YOUR GOAL
Go through the material below, noting each line where the string "cakes" appears, and give only the total.

EXTRACTED ENTRIES
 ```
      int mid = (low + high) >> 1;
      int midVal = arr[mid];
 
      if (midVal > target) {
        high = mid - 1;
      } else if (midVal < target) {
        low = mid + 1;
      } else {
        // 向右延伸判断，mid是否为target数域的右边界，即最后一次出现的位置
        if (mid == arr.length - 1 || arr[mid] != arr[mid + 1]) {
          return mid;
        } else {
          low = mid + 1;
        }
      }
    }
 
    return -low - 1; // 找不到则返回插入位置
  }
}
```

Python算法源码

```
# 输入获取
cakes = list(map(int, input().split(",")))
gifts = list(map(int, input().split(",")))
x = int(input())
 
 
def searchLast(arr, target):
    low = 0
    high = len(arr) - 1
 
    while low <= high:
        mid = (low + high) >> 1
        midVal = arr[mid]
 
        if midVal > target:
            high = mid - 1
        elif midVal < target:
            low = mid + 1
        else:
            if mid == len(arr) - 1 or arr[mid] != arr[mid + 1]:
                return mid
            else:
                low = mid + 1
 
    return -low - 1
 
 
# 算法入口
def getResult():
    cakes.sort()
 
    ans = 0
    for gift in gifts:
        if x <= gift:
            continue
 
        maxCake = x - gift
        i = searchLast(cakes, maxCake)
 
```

ANSWER SPACE
3